● PROBLEM DETAILS: In the entries below, every line with the string "слева" is to be reported.

[Stored items from a collection]
- - -

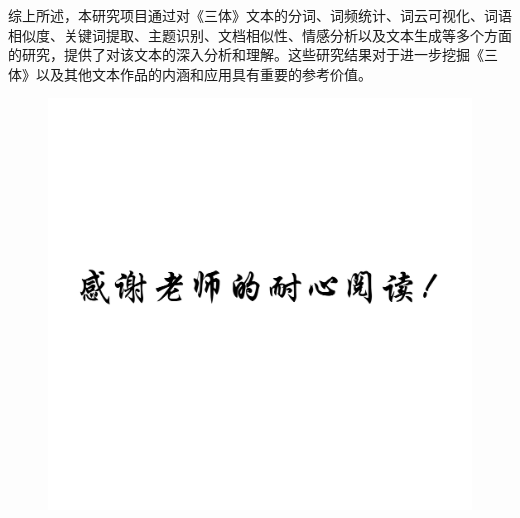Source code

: \documentclass[12pt]{xjtureport}
\begin{document}
综上所述，本研究项目通过对《三体》文本的分词、词频统计、词云可视化、词语相似度、关键词提取、主题识别、文档相似性、情感分析以及文本生成等多个方面的研究，提供了对该文本的深入分析和理解。这些研究结果对于进一步挖掘《三体》以及其他文本作品的内涵和应用具有重要的参考价值。


\newpage
\thispagestyle{empty}


\begin{figure}[!htbp]
    \centering
    \includegraphics[width=\linewidth]{figures/封底.png}
\end{figure}
\end{document}
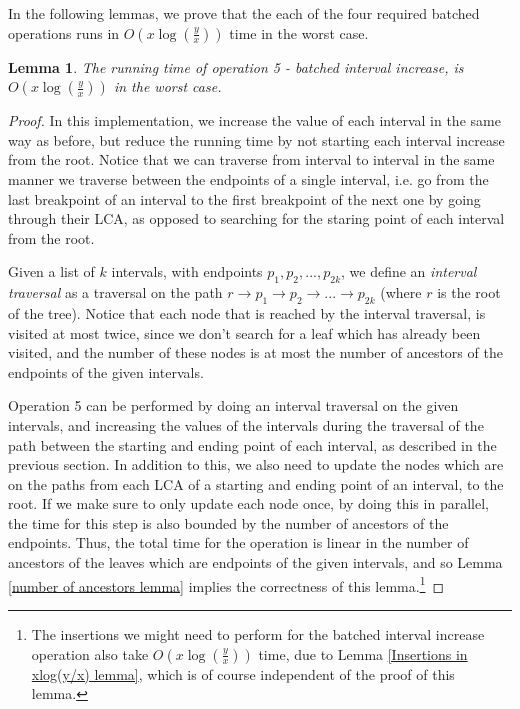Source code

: \documentclass[11pt,a4paper]{article}
\newtheorem{lemma}{Lemma}
\theoremstyle{definition}
\theoremstyle{remark}
\begin{document}
In the following lemmas, we prove that the each of the four required batched operations runs in $O(x \log(\frac{y}{x}))$ time in the worst case.

\begin{lemma}
The running time of operation 5 - batched interval increase, is $O(x \log (\frac{y}{x}))$ in the worst case.
\end{lemma}
\begin{proof}
In this implementation, we increase the value of each interval in the same way as before, but reduce the running time by not starting each interval increase from the root. Notice that we can traverse from interval to interval in the same manner we traverse between the endpoints of a single interval, i.e. go from the last breakpoint of an interval to the first breakpoint of the next one by going through their LCA, as opposed to searching for the staring point of each interval from the root. 

Given a list of $k$ intervals, with endpoints $p_1,p_2,...,p_{2k}$, we define an \emph{interval traversal} as a traversal on the path $r \rightarrow p_1 \rightarrow p_2 \rightarrow ... \rightarrow p_{2k}$ (where $r$ is the root of the tree). Notice that each node that is reached by the interval traversal, is visited at most twice, since we don't search for a leaf which has already been visited, and the number of these nodes is at most the number of ancestors of the endpoints of the given intervals. 

Operation 5 can be performed by doing an interval traversal on the given intervals, and increasing the values of the intervals during the traversal of the path between the starting and ending point of each interval, as described in the previous section. In addition to this, we also need to update the nodes which are on the paths from each LCA of a starting and ending point of an interval, to the root. If we make sure to only update each node once, by doing this in parallel, the time for this step is also bounded by the number of ancestors of the endpoints. Thus, the total time for the operation is linear in the number of ancestors of the leaves which are endpoints of the given intervals, and so Lemma \ref{number of ancestors lemma} implies the correctness of this lemma.\footnote{The insertions we might need to perform for the batched interval increase operation also take $O(x \log(\frac{y}{x}))$ time, due to Lemma \ref{Insertions in xlog(y/x) lemma}, which is of course independent of the proof of this lemma.}
\end{proof}
\end{document}
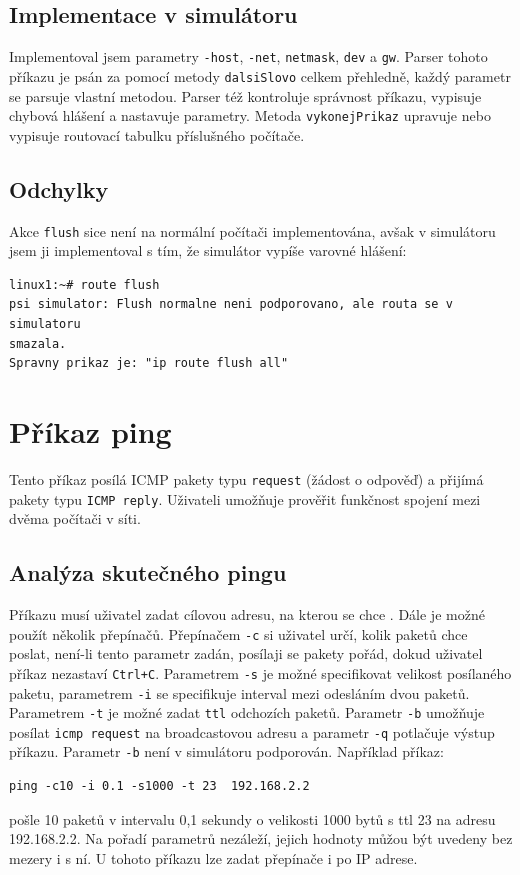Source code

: \subsection{Implementace v simulátoru}

Implementoval jsem parametry \verb|-host|, \verb|-net|, \verb|netmask|, \verb|dev| a \verb|gw|. Parser tohoto příkazu je psán za pomocí metody \verb|dalsiSlovo| celkem přehledně, každý parametr se parsuje vlastní metodou. Parser též kontroluje správnost příkazu, vypisuje chybová hlášení a nastavuje parametry. Metoda \verb|vykonejPrikaz| upravuje nebo vypisuje routovací tabulku příslušného počítače.


\subsection{Odchylky}

Akce \verb|flush| sice není na normální počítači implementována, avšak v simulátoru jsem ji implementoval s tím, že simulátor vypíše varovné hlášení:
\begin{verbatim}
linux1:~# route flush
psi simulator: Flush normalne neni podporovano, ale routa se v simulatoru
smazala.
Spravny prikaz je: "ip route flush all"
\end{verbatim}




\section{Příkaz ping}

Tento příkaz posílá ICMP pakety typu \verb|request| (žádost o odpověď) a přijímá pakety typu \verb|ICMP reply|. Uživateli umožňuje prověřit funkčnost spojení mezi dvěma počítači v síti.


\subsection{Analýza skutečného pingu}

Příkazu musí uživatel zadat cílovou adresu, na kterou se chce . Dále je možné použít několik přepínačů. Přepínačem \verb|-c| si uživatel určí, kolik paketů chce poslat, není-li tento parametr zadán, posílaji se pakety pořád, dokud uživatel příkaz nezastaví \verb|Ctrl+C|. Parametrem \verb|-s| je možné specifikovat velikost posílaného paketu, parametrem \verb|-i| se specifikuje interval mezi odesláním dvou paketů. Parametrem \verb|-t| je možné zadat \verb|ttl| odchozích paketů. Parametr \verb|-b| umožňuje posílat \verb|icmp request| na broadcastovou adresu a parametr \verb|-q| potlačuje výstup příkazu. Parametr \verb|-b| není v simulátoru podporován. Například příkaz:
\begin{verbatim}
ping -c10 -i 0.1 -s1000 -t 23  192.168.2.2
\end{verbatim}
pošle 10 paketů v intervalu 0,1 sekundy o velikosti 1000 bytů s ttl 23 na adresu 192.168.2.2. Na pořadí parametrů nezáleží, jejich hodnoty můžou být uvedeny bez mezery i s ní. U tohoto příkazu lze zadat přepínače i po IP adrese.


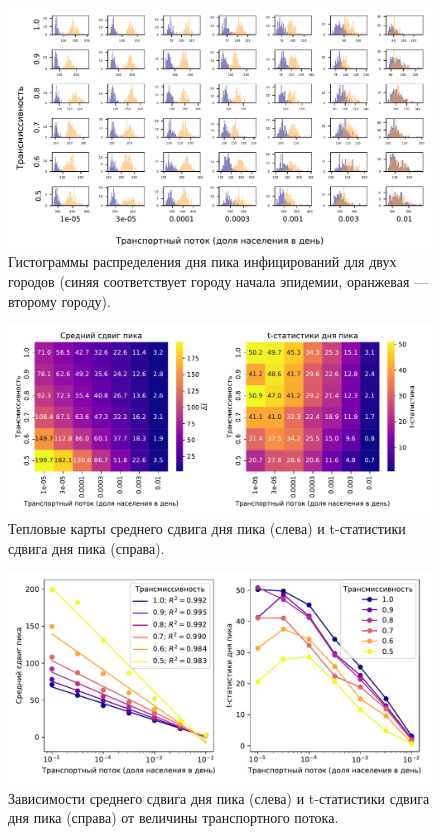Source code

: \documentclass[a4paper,12pt]{article} %
\begin{document}
\begin{figure}[H]
    \centering
    \includegraphics[width=0.95\linewidth]{images/flows_hists_day.pdf}
    \caption{Гистограммы распределения дня пика инфицирований для двух городов (синяя соответствует городу начала эпидемии, оранжевая --- второму городу).}
    \label{pic:flows_hists_day}
\end{figure}

\begin{figure}[H]
    \centering
    \includegraphics[width=0.95\linewidth]{images/flows_heatmap_conference.pdf}
    \caption{Тепловые карты среднего сдвига дня пика (слева) и t-статистики сдвига дня пика (справа).}
    \label{pic:flows_heatmap_conference}
\end{figure}

\begin{figure}[H]
    \centering
    \includegraphics[width=0.95\linewidth]{images/flows_lines.pdf}
    \caption{Зависимости среднего сдвига дня пика (слева) и t-статистики сдвига дня пика (справа) от величины транспортного потока.}
    \label{pic:flows_lines}
\end{figure}
\end{document}
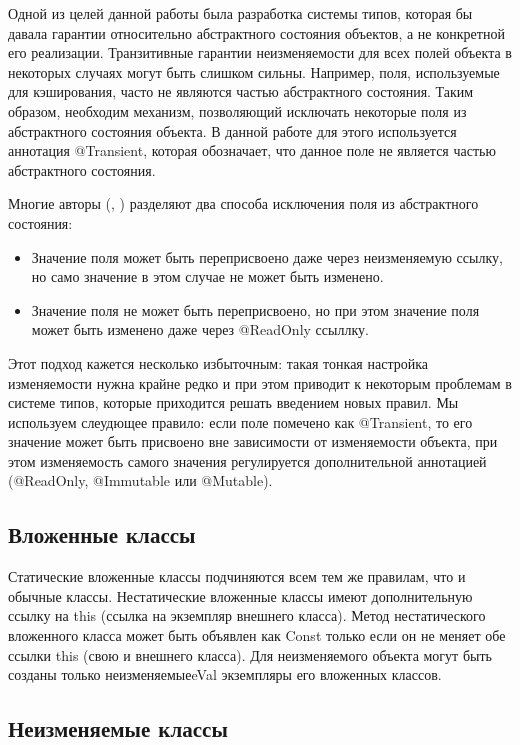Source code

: Одной из целей данной работы была разработка системы типов, которая бы давала гарантии относительно абстрактного состояния объектов, а не конкретной его реализации. Транзитивные гарантии неизменяемости для всех полей объекта в некоторых случаях могут быть слишком сильны. Например, поля, используемые для кэширования, часто не являются частью абстрактного состояния. Таким образом, необходим механизм, позволяющий исключать некоторые поля из абстрактного состояния объекта. В данной работе для этого используется аннотация @Transient, которая обозначает, что данное поле не является частью абстрактного состояния. 

Многие авторы (\cite{Zibin2007}, \cite{Tschantz2006}) разделяют два способа исключения поля из абстрактного состояния:
\begin{itemize}
\item{Значение поля может быть переприсвоено даже через неизменяемую ссылку, но само значение в этом случае не может быть изменено.}
\item{Значение поля не может быть переприсвоено, но при этом значение поля может быть изменено даже через @ReadOnly ссыллку.}
\end{itemize}
Этот подход кажется несколько избыточным: такая тонкая настройка изменяемости нужна крайне редко и при этом приводит к некоторым проблемам в системе типов, которые приходится решать введением новых правил. Мы используем слеудющее правило: если поле помечено как @Transient, то его значение может быть присвоено вне зависимости от изменяемости объекта, при этом изменяемость самого значения регулируется дополнительной аннотацией (@ReadOnly, @Immutable или @Mutable).

\subsection{Вложенные классы}

Статические вложенные классы подчиняются всем тем же правилам, что и обычные классы. Нестатические вложенные классы имеют дополнительную ссылку на this (ссылка на экземпляр внешнего класса). Метод нестатического вложенного класса может быть объявлен как Const только если он не меняет обе ссылки this (свою и внешнего класса). Для неизменяемого объекта могут быть созданы только неизменяемыеeVal экземпляры его вложенных классов. 

\subsection{Неизменяемые классы}

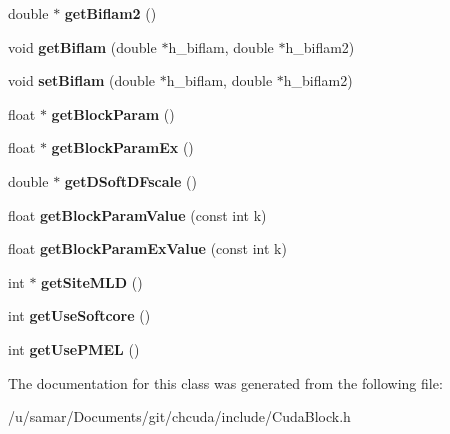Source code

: \begin{DoxyCompactItemize}
\item 
\hypertarget{classCudaBlock_a4786b3496e94c61c368c835b18759780}{}\label{classCudaBlock_a4786b3496e94c61c368c835b18759780} 
double $\ast$ {\bfseries get\+Biflam2} ()
\item 
\hypertarget{classCudaBlock_a084db6c66816cd67e7f1f4d5fdf45ed4}{}\label{classCudaBlock_a084db6c66816cd67e7f1f4d5fdf45ed4} 
void {\bfseries get\+Biflam} (double $\ast$h\+\_\+biflam, double $\ast$h\+\_\+biflam2)
\item 
\hypertarget{classCudaBlock_a10590b0590b77f035344c640910cc751}{}\label{classCudaBlock_a10590b0590b77f035344c640910cc751} 
void {\bfseries set\+Biflam} (double $\ast$h\+\_\+biflam, double $\ast$h\+\_\+biflam2)
\item 
\hypertarget{classCudaBlock_a3eb37141bc8dec2a147dc8510e855bb6}{}\label{classCudaBlock_a3eb37141bc8dec2a147dc8510e855bb6} 
float $\ast$ {\bfseries get\+Block\+Param} ()
\item 
\hypertarget{classCudaBlock_aed739a43cb9a49d6b090bc6b921b2a21}{}\label{classCudaBlock_aed739a43cb9a49d6b090bc6b921b2a21} 
float $\ast$ {\bfseries get\+Block\+Param\+Ex} ()
\item 
\hypertarget{classCudaBlock_a65af2f17a316387636944c6a53e2d74b}{}\label{classCudaBlock_a65af2f17a316387636944c6a53e2d74b} 
double $\ast$ {\bfseries get\+D\+Soft\+D\+Fscale} ()
\item 
\hypertarget{classCudaBlock_aa9c209c93a7c2c156a5ddf5caa23e6b9}{}\label{classCudaBlock_aa9c209c93a7c2c156a5ddf5caa23e6b9} 
float {\bfseries get\+Block\+Param\+Value} (const int k)
\item 
\hypertarget{classCudaBlock_ab66a4a3b414fe8ae0434e5e341c8ac92}{}\label{classCudaBlock_ab66a4a3b414fe8ae0434e5e341c8ac92} 
float {\bfseries get\+Block\+Param\+Ex\+Value} (const int k)
\item 
\hypertarget{classCudaBlock_a6e2e448f21d6580748af20feb52abeb8}{}\label{classCudaBlock_a6e2e448f21d6580748af20feb52abeb8} 
int $\ast$ {\bfseries get\+Site\+M\+LD} ()
\item 
\hypertarget{classCudaBlock_a99b0b2c2e791bcc8f480965eb428024e}{}\label{classCudaBlock_a99b0b2c2e791bcc8f480965eb428024e} 
int {\bfseries get\+Use\+Softcore} ()
\item 
\hypertarget{classCudaBlock_ad801d7ab49d72e118f0876f993d9866e}{}\label{classCudaBlock_ad801d7ab49d72e118f0876f993d9866e} 
int {\bfseries get\+Use\+P\+M\+EL} ()
\end{DoxyCompactItemize}


The documentation for this class was generated from the following file\+:\begin{DoxyCompactItemize}
\item 
/u/samar/\+Documents/git/chcuda/include/Cuda\+Block.\+h\end{DoxyCompactItemize}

- - -

● RESPONSE AREA:
    \caption{Тепловые карты среднего сдвига дня пика (слева) и t-статистики сдвига дня пика (справа).}
    \caption{Зависимости среднего сдвига дня пика (слева) и t-статистики сдвига дня пика (справа) от величины транспортного потока.}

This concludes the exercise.